Genau wie auch schon bei Alive At Last stellt sich natürlich die Frage, wie objektiv ein Redakteur sein kann, wenn eine befreundete Band ein Album veröffentlicht. Seien wir absolut ehrlich: eigentlich geht man sogar noch kritischer an die Sache heran, da man ja (selbst als Musiker tätig) genau weiß, dass geheucheltes Lob niemandem hilft, weder der Band, noch den Leuten, die die CD dann irgendwann kaufen und ggf. enttäuscht werden. Zudem weiß man genau, dass, sollte man übertrieben euphorische Worte wählen und diese nicht so meinen, dieser Schwindel schnell auffliegen würde. Deswegen hier jetzt die ungeschminkte, absolute Wahrheit über ‚Visions Of Chaos’:
Fakt eins ist: die Band hat es erneut nicht geschafft, die Besetzung lange genug zu halten, um ein aktuelles Bandfoto in der CD zeigen zu können. Fakt zwei ist: nach zwei 3-Track-Demos hätte man sich etwas mehr als nur sechs Songs inklusive Intro auf einer Mini-CD erwünscht. Fakt drei ist: drauf geschissen, diese Mini-CD ist so heiß, dass es einem die Spucke von der Zunge wegbrennt.

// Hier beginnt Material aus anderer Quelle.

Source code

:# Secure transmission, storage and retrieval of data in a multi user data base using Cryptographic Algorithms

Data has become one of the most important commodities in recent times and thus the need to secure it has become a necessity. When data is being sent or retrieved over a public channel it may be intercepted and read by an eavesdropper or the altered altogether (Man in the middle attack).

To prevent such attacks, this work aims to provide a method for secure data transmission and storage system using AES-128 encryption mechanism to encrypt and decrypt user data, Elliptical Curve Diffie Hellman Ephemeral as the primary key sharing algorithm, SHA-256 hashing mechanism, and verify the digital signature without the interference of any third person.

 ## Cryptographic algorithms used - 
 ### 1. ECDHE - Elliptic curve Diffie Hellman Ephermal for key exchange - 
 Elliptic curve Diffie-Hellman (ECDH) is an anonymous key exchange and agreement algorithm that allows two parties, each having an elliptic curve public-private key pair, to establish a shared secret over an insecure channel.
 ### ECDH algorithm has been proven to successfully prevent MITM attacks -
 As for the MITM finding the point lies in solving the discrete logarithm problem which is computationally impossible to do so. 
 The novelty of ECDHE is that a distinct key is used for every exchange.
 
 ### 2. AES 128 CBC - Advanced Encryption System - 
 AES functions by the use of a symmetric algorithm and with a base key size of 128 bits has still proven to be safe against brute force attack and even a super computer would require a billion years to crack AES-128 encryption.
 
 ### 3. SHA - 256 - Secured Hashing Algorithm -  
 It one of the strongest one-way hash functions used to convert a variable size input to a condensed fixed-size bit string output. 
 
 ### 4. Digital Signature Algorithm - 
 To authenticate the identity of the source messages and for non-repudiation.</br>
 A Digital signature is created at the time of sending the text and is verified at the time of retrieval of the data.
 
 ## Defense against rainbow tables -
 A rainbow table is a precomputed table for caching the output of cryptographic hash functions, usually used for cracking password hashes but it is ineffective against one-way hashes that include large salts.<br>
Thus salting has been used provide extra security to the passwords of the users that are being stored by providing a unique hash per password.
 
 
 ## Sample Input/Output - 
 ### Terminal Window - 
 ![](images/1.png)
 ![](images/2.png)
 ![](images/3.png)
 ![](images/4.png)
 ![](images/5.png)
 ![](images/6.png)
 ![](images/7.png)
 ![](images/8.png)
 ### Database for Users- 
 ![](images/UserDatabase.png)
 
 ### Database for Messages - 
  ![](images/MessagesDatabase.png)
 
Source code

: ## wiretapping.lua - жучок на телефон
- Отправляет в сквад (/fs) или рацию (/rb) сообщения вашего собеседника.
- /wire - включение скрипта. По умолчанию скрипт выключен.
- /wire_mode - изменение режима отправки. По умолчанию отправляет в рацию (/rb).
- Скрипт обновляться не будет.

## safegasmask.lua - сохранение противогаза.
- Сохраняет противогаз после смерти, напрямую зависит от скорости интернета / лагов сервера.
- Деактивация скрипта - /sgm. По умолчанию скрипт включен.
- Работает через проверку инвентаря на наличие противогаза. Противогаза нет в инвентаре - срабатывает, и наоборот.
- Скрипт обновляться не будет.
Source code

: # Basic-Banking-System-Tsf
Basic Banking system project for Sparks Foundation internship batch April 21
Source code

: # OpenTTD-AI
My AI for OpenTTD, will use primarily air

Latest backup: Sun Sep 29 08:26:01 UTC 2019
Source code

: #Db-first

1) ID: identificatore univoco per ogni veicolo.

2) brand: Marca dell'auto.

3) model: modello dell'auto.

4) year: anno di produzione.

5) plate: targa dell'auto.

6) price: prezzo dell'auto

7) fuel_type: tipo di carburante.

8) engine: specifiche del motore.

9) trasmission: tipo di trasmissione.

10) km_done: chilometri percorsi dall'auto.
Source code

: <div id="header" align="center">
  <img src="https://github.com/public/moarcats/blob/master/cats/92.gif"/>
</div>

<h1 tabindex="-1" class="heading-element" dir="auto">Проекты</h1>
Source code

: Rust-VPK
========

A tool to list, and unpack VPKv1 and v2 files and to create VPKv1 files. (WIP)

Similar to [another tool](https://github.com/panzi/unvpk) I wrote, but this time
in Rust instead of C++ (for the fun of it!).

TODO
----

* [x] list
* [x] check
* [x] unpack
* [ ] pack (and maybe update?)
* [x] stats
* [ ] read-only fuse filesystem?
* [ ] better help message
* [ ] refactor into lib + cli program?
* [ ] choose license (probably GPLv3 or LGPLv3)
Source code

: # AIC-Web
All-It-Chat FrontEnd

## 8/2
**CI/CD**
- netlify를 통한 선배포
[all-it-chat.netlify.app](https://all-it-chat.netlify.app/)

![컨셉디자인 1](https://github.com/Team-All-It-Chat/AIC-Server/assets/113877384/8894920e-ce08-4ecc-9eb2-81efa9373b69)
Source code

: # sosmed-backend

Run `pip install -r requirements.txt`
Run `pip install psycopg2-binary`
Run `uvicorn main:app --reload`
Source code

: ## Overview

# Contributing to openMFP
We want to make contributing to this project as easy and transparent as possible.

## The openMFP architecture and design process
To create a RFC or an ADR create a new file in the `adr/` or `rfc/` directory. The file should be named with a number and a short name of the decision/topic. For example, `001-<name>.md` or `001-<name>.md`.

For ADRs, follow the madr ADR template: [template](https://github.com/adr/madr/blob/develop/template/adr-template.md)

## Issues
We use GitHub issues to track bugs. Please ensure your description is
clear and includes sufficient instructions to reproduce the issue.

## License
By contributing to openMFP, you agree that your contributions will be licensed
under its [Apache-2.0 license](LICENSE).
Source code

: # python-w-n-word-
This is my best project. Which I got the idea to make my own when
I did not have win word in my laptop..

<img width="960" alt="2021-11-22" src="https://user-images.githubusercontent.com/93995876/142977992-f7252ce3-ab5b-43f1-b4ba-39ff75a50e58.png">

Der Sound der CD ist insgesamt ein wenig rumpelig, was den Songs aber extrem gut zu Gesicht steht. Hier atmet die Produktion, da ist Leben in der Bude. Die Gitarren sind so Gain-lastig, dass sie sich nicht durch den Gehörgang quetschen, sondern einfach den Kopf seitlich auffräsen. ‚Visions of chaos’ ist ganz getreu nach dem roten Faden dieser Band Musik gewordener Krieg.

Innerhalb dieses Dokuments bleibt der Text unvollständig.